El momento Roosevelt

OPINIÓN

Yuri Gripas / POOL

12 abr 2021 . Actualizado a las 09:02 h.

Contra lo que muchos pensaban, basándose en su trayectoria pasada de político muy convencional y ligado al statu quo, el presidente Biden parece haber entendido desde el primer momento que la tarea que tiene por delante es absolutamente excepcional, de esas que se dan pocas veces en un siglo. Vamos, que la historia le ha salido al encuentro (sin que en este caso medie la carga de hipérbole que suele acompañar a ese término). Y es que Estados Unidos encara varias encrucijadas fundamentales, que exigen respuestas también fuera de lo común.

 En primer lugar destaca, compartida con el resto del mundo, la doble crisis, sanitaria y económica, frente a la cual aquel gobierno no ha tardado en poner en marcha un gigantesco plan de estímulos (de 1,9 billones de dólares), mucho mayor que el de cualquier otro país -en particular, los europeos-, que además se está canalizando a la economía con una notable rapidez; el uso de las transferencias directas a los consumidores lo favorece. La consecuencia es que la economía norteamericana está saliendo de la contracción con una fuerza mucho mayor que las europeas: la mayoría de los cálculos apunta a que a finales de 2022 su PIB será en torno a un 5 % mayor que antes de la pandemia. No parece que la Administración Biden se esté arredrando ante los cantos de sirena que ya resuenan con cierta fuerza ante los efectos secundarios de su actuación, sobre todo en términos de inflación (que en todo caso, están por ver). Lo primero es lo primero, parecen decir.

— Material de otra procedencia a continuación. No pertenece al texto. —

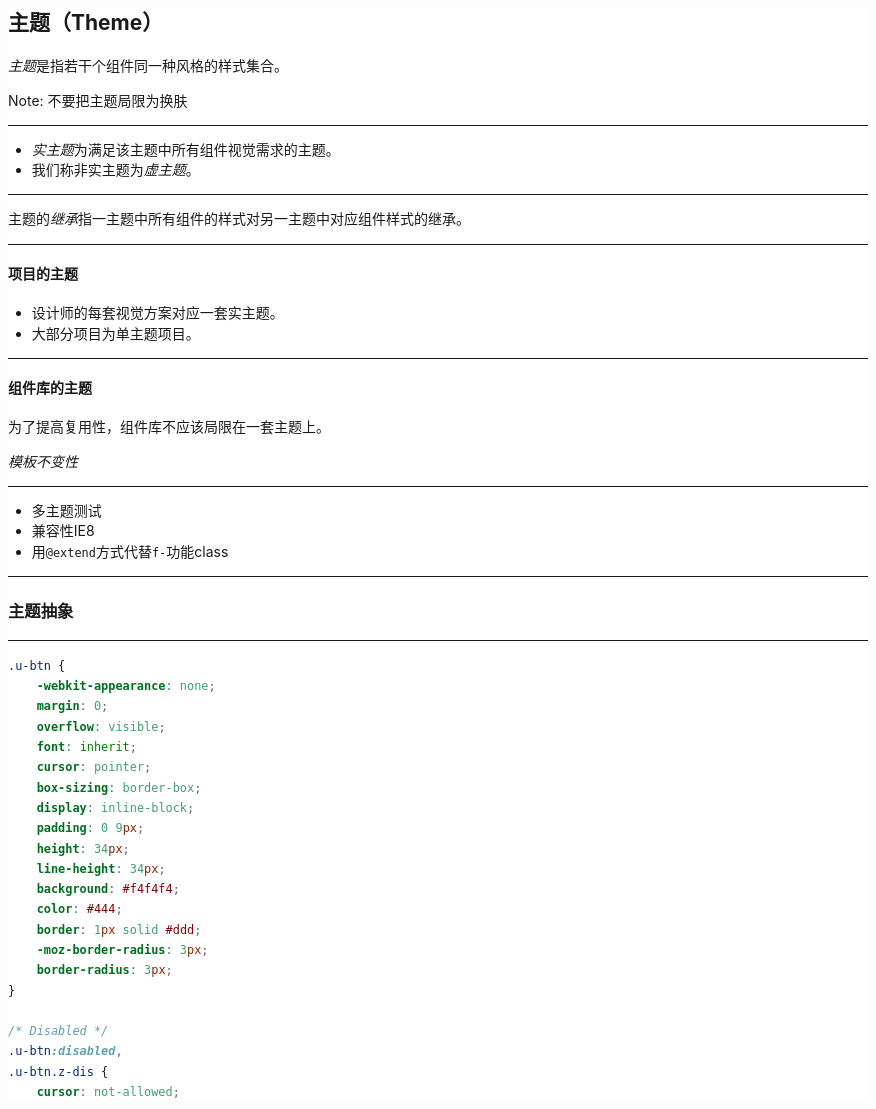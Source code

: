 ## 主题（Theme）

*主题*是指若干个组件同一种风格的样式集合。

Note:
不要把主题局限为换肤

------

- *实主题*为满足该主题中所有组件视觉需求的主题。
- 我们称非实主题为*虚主题*。

------

主题的*继承*指一主题中所有组件的样式对另一主题中对应组件样式的继承。

------

#### 项目的主题

- 设计师的每套视觉方案对应一套实主题。
- 大部分项目为单主题项目。

------

#### 组件库的主题

为了提高复用性，组件库不应该局限在一套主题上。

<p class="fragment grow" data-fragment-index="3">
    <em class="fragment" data-fragment-index="2">模板不变性</em>
</p>

------

- 多主题测试
- 兼容性IE8
- 用`@extend`方式代替`f-`功能class

------

### 主题抽象

------

```scss
.u-btn {
    -webkit-appearance: none;
    margin: 0;
    overflow: visible;
    font: inherit;
    cursor: pointer;
    box-sizing: border-box;
    display: inline-block;
    padding: 0 9px;
    height: 34px;
    line-height: 34px;
    background: #f4f4f4;
    color: #444;
    border: 1px solid #ddd;
    -moz-border-radius: 3px;
    border-radius: 3px;
}

/* Disabled */
.u-btn:disabled,
.u-btn.z-dis {
    cursor: not-allowed;
```
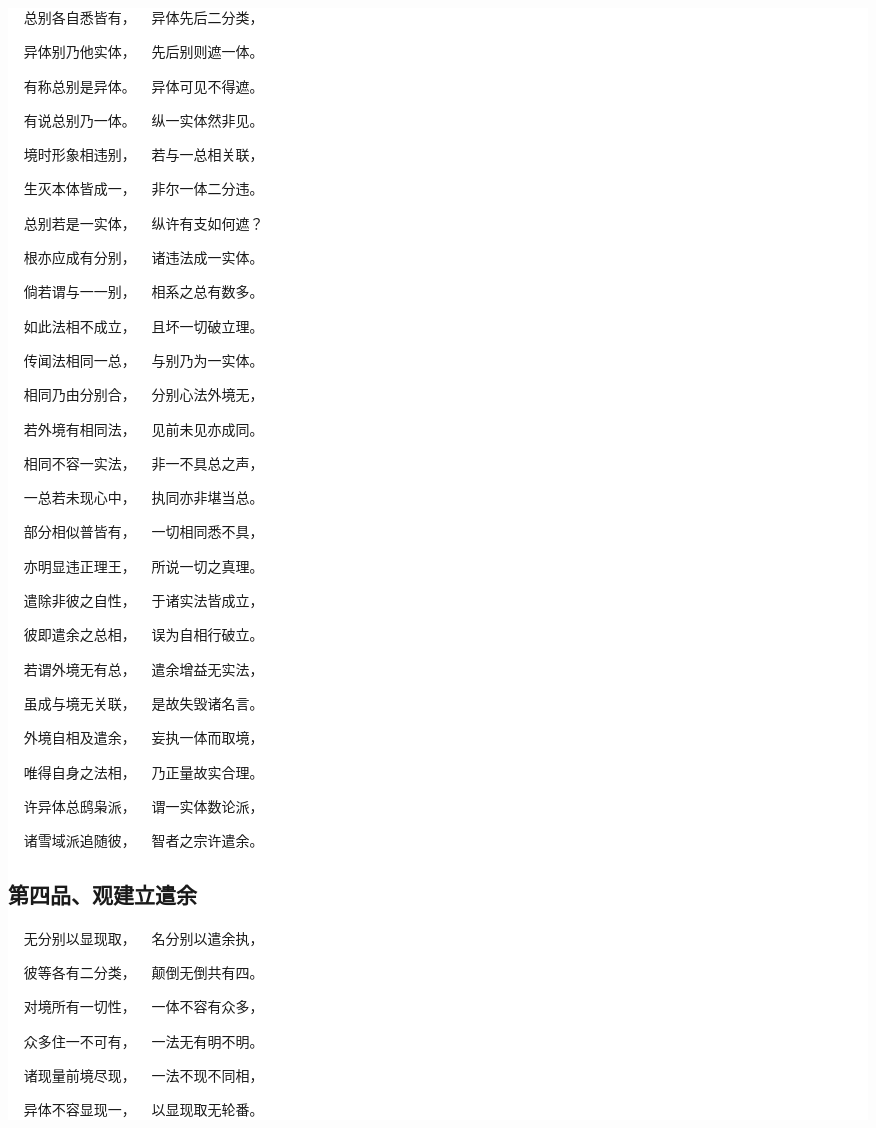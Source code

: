 &nbsp;&nbsp;&nbsp;&nbsp;总别各自悉皆有，&nbsp;&nbsp;&nbsp;&nbsp;异体先后二分类，

&nbsp;&nbsp;&nbsp;&nbsp;异体别乃他实体，&nbsp;&nbsp;&nbsp;&nbsp;先后别则遮一体。

&nbsp;&nbsp;&nbsp;&nbsp;有称总别是异体。&nbsp;&nbsp;&nbsp;&nbsp;异体可见不得遮。

&nbsp;&nbsp;&nbsp;&nbsp;有说总别乃一体。&nbsp;&nbsp;&nbsp;&nbsp;纵一实体然非见。

&nbsp;&nbsp;&nbsp;&nbsp;境时形象相违别，&nbsp;&nbsp;&nbsp;&nbsp;若与一总相关联，

&nbsp;&nbsp;&nbsp;&nbsp;生灭本体皆成一，&nbsp;&nbsp;&nbsp;&nbsp;非尔一体二分违。

&nbsp;&nbsp;&nbsp;&nbsp;总别若是一实体，&nbsp;&nbsp;&nbsp;&nbsp;纵许有支如何遮？

&nbsp;&nbsp;&nbsp;&nbsp;根亦应成有分别，&nbsp;&nbsp;&nbsp;&nbsp;诸违法成一实体。

&nbsp;&nbsp;&nbsp;&nbsp;倘若谓与一一别，&nbsp;&nbsp;&nbsp;&nbsp;相系之总有数多。

&nbsp;&nbsp;&nbsp;&nbsp;如此法相不成立，&nbsp;&nbsp;&nbsp;&nbsp;且坏一切破立理。

&nbsp;&nbsp;&nbsp;&nbsp;传闻法相同一总，&nbsp;&nbsp;&nbsp;&nbsp;与别乃为一实体。

&nbsp;&nbsp;&nbsp;&nbsp;相同乃由分别合，&nbsp;&nbsp;&nbsp;&nbsp;分别心法外境无，

&nbsp;&nbsp;&nbsp;&nbsp;若外境有相同法，&nbsp;&nbsp;&nbsp;&nbsp;见前未见亦成同。

&nbsp;&nbsp;&nbsp;&nbsp;相同不容一实法，&nbsp;&nbsp;&nbsp;&nbsp;非一不具总之声，

&nbsp;&nbsp;&nbsp;&nbsp;一总若未现心中，&nbsp;&nbsp;&nbsp;&nbsp;执同亦非堪当总。

&nbsp;&nbsp;&nbsp;&nbsp;部分相似普皆有，&nbsp;&nbsp;&nbsp;&nbsp;一切相同悉不具，

&nbsp;&nbsp;&nbsp;&nbsp;亦明显违正理王，&nbsp;&nbsp;&nbsp;&nbsp;所说一切之真理。

&nbsp;&nbsp;&nbsp;&nbsp;遣除非彼之自性，&nbsp;&nbsp;&nbsp;&nbsp;于诸实法皆成立，

&nbsp;&nbsp;&nbsp;&nbsp;彼即遣余之总相，&nbsp;&nbsp;&nbsp;&nbsp;误为自相行破立。

&nbsp;&nbsp;&nbsp;&nbsp;若谓外境无有总，&nbsp;&nbsp;&nbsp;&nbsp;遣余增益无实法，

&nbsp;&nbsp;&nbsp;&nbsp;虽成与境无关联，&nbsp;&nbsp;&nbsp;&nbsp;是故失毁诸名言。

&nbsp;&nbsp;&nbsp;&nbsp;外境自相及遣余，&nbsp;&nbsp;&nbsp;&nbsp;妄执一体而取境，

&nbsp;&nbsp;&nbsp;&nbsp;唯得自身之法相，&nbsp;&nbsp;&nbsp;&nbsp;乃正量故实合理。

&nbsp;&nbsp;&nbsp;&nbsp;许异体总鸱枭派，&nbsp;&nbsp;&nbsp;&nbsp;谓一实体数论派，

&nbsp;&nbsp;&nbsp;&nbsp;诸雪域派追随彼，&nbsp;&nbsp;&nbsp;&nbsp;智者之宗许遣余。

## 第四品、观建立遣余

&nbsp;&nbsp;&nbsp;&nbsp;无分别以显现取，&nbsp;&nbsp;&nbsp;&nbsp;名分别以遣余执，

&nbsp;&nbsp;&nbsp;&nbsp;彼等各有二分类，&nbsp;&nbsp;&nbsp;&nbsp;颠倒无倒共有四。

&nbsp;&nbsp;&nbsp;&nbsp;对境所有一切性，&nbsp;&nbsp;&nbsp;&nbsp;一体不容有众多，

&nbsp;&nbsp;&nbsp;&nbsp;众多住一不可有，&nbsp;&nbsp;&nbsp;&nbsp;一法无有明不明。

&nbsp;&nbsp;&nbsp;&nbsp;诸现量前境尽现，&nbsp;&nbsp;&nbsp;&nbsp;一法不现不同相，

&nbsp;&nbsp;&nbsp;&nbsp;异体不容显现一，&nbsp;&nbsp;&nbsp;&nbsp;以显现取无轮番。
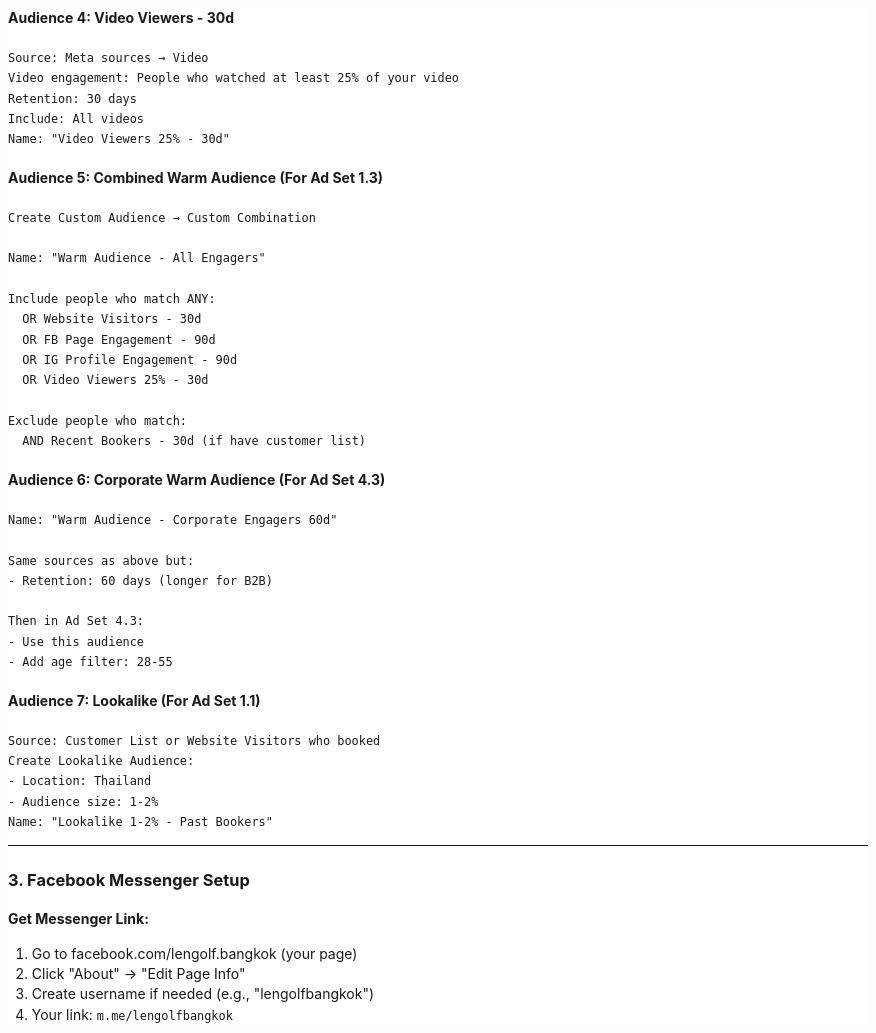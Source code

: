 #### Audience 4: Video Viewers - 30d

```
Source: Meta sources → Video
Video engagement: People who watched at least 25% of your video
Retention: 30 days
Include: All videos
Name: "Video Viewers 25% - 30d"
```

#### Audience 5: Combined Warm Audience (For Ad Set 1.3)

```
Create Custom Audience → Custom Combination

Name: "Warm Audience - All Engagers"

Include people who match ANY:
  OR Website Visitors - 30d
  OR FB Page Engagement - 90d
  OR IG Profile Engagement - 90d
  OR Video Viewers 25% - 30d

Exclude people who match:
  AND Recent Bookers - 30d (if have customer list)
```

#### Audience 6: Corporate Warm Audience (For Ad Set 4.3)

```
Name: "Warm Audience - Corporate Engagers 60d"

Same sources as above but:
- Retention: 60 days (longer for B2B)

Then in Ad Set 4.3:
- Use this audience
- Add age filter: 28-55
```

#### Audience 7: Lookalike (For Ad Set 1.1)

```
Source: Customer List or Website Visitors who booked
Create Lookalike Audience:
- Location: Thailand
- Audience size: 1-2%
Name: "Lookalike 1-2% - Past Bookers"
```

---

### 3. Facebook Messenger Setup

**Get Messenger Link:**
1. Go to facebook.com/lengolf.bangkok (your page)
2. Click "About" → "Edit Page Info"
3. Create username if needed (e.g., "lengolfbangkok")
4. Your link: `m.me/lengolfbangkok`
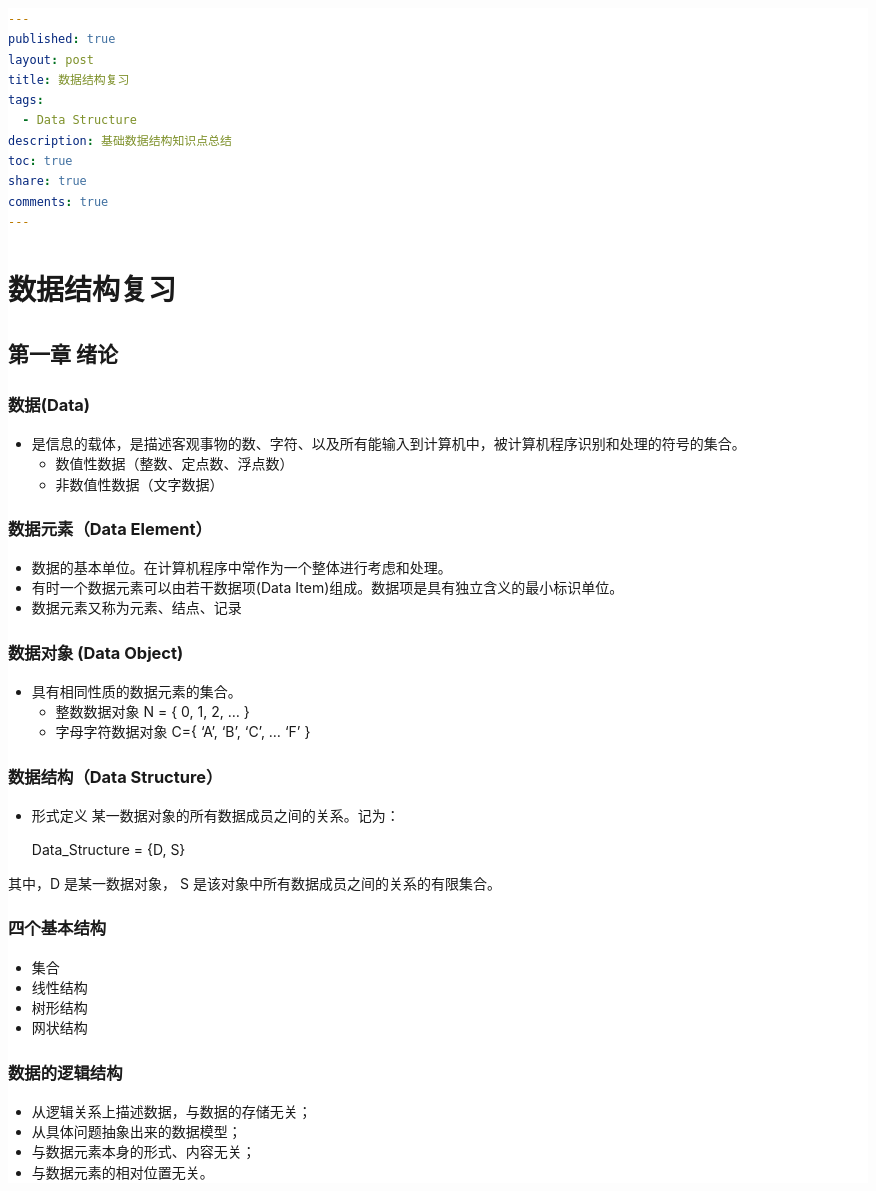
 ```yaml
---
published: true
layout: post
title: 数据结构复习
tags:
  - Data Structure
description: 基础数据结构知识点总结
toc: true
share: true
comments: true
---
```


# 数据结构复习

## 第一章 绪论

### 数据(Data)
- 是信息的载体，是描述客观事物的数、字符、以及所有能输入到计算机中，被计算机程序识别和处理的符号的集合。
	- 数值性数据（整数、定点数、浮点数）
	- 非数值性数据（文字数据）

### 数据元素（Data Element）
- 数据的基本单位。在计算机程序中常作为一个整体进行考虑和处理。
- 有时一个数据元素可以由若干数据项(Data Item)组成。数据项是具有独立含义的最小标识单位。
- 数据元素又称为元素、结点、记录

### 数据对象 (Data Object)
- 具有相同性质的数据元素的集合。
	- 整数数据对象 N = { 0, 1, 2, … }
	- 字母字符数据对象 C={ ‘A’, ‘B’, ‘C’, … ‘F’ }

### 数据结构（Data Structure）
- 形式定义
某一数据对象的所有数据成员之间的关系。记为：
        
	Data_Structure = {D, S}
            
其中，D 是某一数据对象， S 是该对象中所有数据成员之间的关系的有限集合。

### 四个基本结构
- 集合
- 线性结构
- 树形结构
- 网状结构

### 数据的逻辑结构
- 从逻辑关系上描述数据，与数据的存储无关；
- 从具体问题抽象出来的数据模型；
- 与数据元素本身的形式、内容无关；
- 与数据元素的相对位置无关。

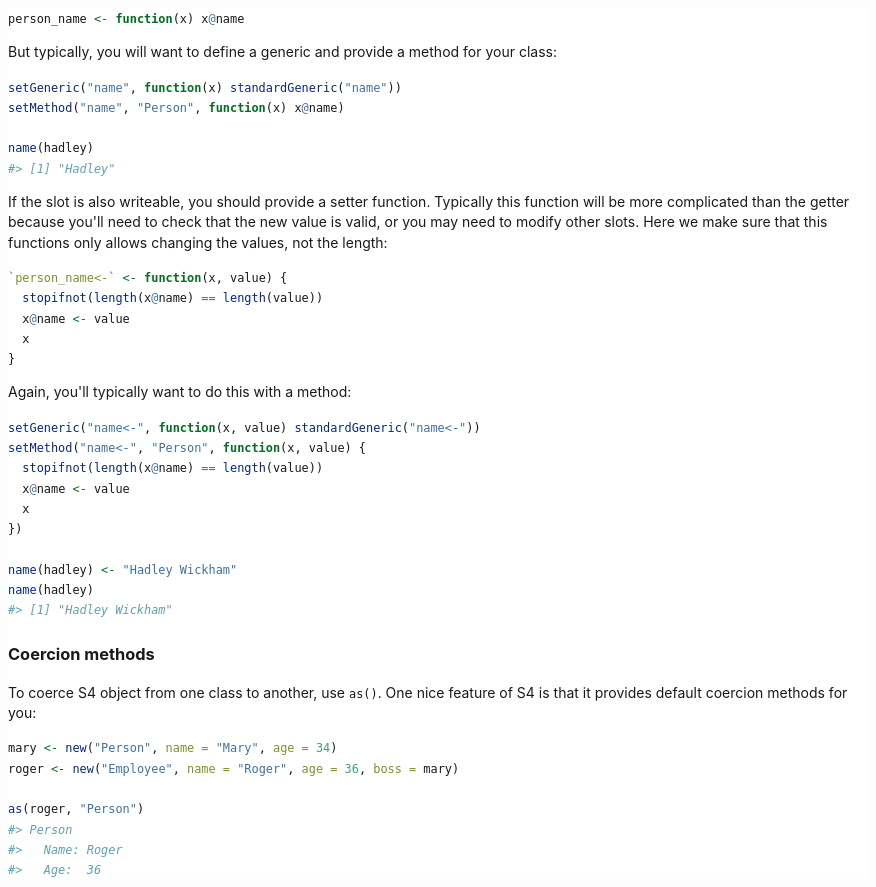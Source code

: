 
```r
person_name <- function(x) x@name
```

But typically, you will want to define a generic and provide a method for your class:


```r
setGeneric("name", function(x) standardGeneric("name"))
setMethod("name", "Person", function(x) x@name)

name(hadley)
#> [1] "Hadley"
```

If the slot is also writeable, you should provide a setter function. Typically this function will be more complicated than the getter because you'll need to check that the new value is valid, or you may need to modify other slots. Here we make sure that this functions only allows changing the values, not the length:


```r
`person_name<-` <- function(x, value) {
  stopifnot(length(x@name) == length(value))
  x@name <- value
  x
}
```

Again, you'll typically want to do this with a method:


```r
setGeneric("name<-", function(x, value) standardGeneric("name<-"))
setMethod("name<-", "Person", function(x, value) {
  stopifnot(length(x@name) == length(value))
  x@name <- value
  x
})
  
name(hadley) <- "Hadley Wickham"
name(hadley)
#> [1] "Hadley Wickham"
```

### Coercion methods

To coerce S4 object from one class to another, use `as()`. One nice feature of S4 is that it provides default coercion methods for you:


```r
mary <- new("Person", name = "Mary", age = 34)
roger <- new("Employee", name = "Roger", age = 36, boss = mary)

as(roger, "Person")
#> Person
#>   Name: Roger
#>   Age:  36
```


[S4DA]: http://amzn.com/0387759352?tag=devtools-20
[SO-Morgan]: http://stackoverflow.com/search?tab=votes&q=user%3a547331%20%5bs4%5d%20is%3aanswe
[bioc-courses]: https://bioconductor.org/help/course-materials/
[bioc-s4-class]: https://bioconductor.org/help/course-materials/2017/Zurich/S4-classes-and-methods.html
[bioc-s4-overview]: https://bioconductor.org/packages/devel/bioc/vignettes/S4Vectors/inst/doc/S4QuickOverview.pdf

Pero Estados Unidos afronta otros dos retos cruciales de cara a las próximas décadas. En el orden interno, los acontecimientos de los últimos años -con el auge del trumpismo en primer plano- han mostrado que aquella sociedad vive sobre un polvorín de malestar y disenso. La desigualdad explosiva, la pérdida de las referencias comunitarias o incluso la plaga de «muertes por desesperación» de las que han hablado el premio Nobel Angus Deaton y Anne Case, serían algunos de sus principales manifestaciones. Y mirando hacia el exterior, la gran potencia hegemónica de los últimos setenta años se enfrenta ahora al cada vez más visible desafío chino, observable en el ámbito de la política internacional, pero también en el económico y tecnológico.

Pues bien, cabe poner en relación con todo eso el otro gran programa económico lanzado por Joe Biden, en este caso pensado ya no para la mera salida de la crisis, sino con una perspectiva de largo plazo. Hablamos del nuevo macroplán de inversiones dirigido a la renovación de infraestructuras, y la modernización productiva en un triple sentido, social, verde y digital. De acuerdo con ello a lo largo de los próximos años se invertirán allí dos billones de dólares en la red eléctrica, autopistas o digitalización masiva, pero también en escuelas y hospitales; es decir, en unos servicios públicos que acumulan grave insuficiencias. En esos aspectos inversores, si el Plan Biden no es el New Deal, la verdad es que se le parece mucho. Y frente esa ambición, los planes europeos del NextGen, que con sus 750.000 millones de euros parecían hace unos meses algo grandioso, empiezan a ser vistos más bien como una iniciativa modesta y comparativamente alicorta.

Por lo demás, hay en esos planes otra gran señal de cambio: la necesidad de subir significativamente los impuestos (que comparten otros países anglosajones y organismos como el FMI), abriéndose incluso a afrontar esta tarea en un ámbito global, mediante una extensión de la coordinación fiscal. Este importante punto merece que se le dedique una próxima columna. Pero de momento basta para constatar que la política económica norteamericana se está instalando, rápida y decididamente, en una nueva era.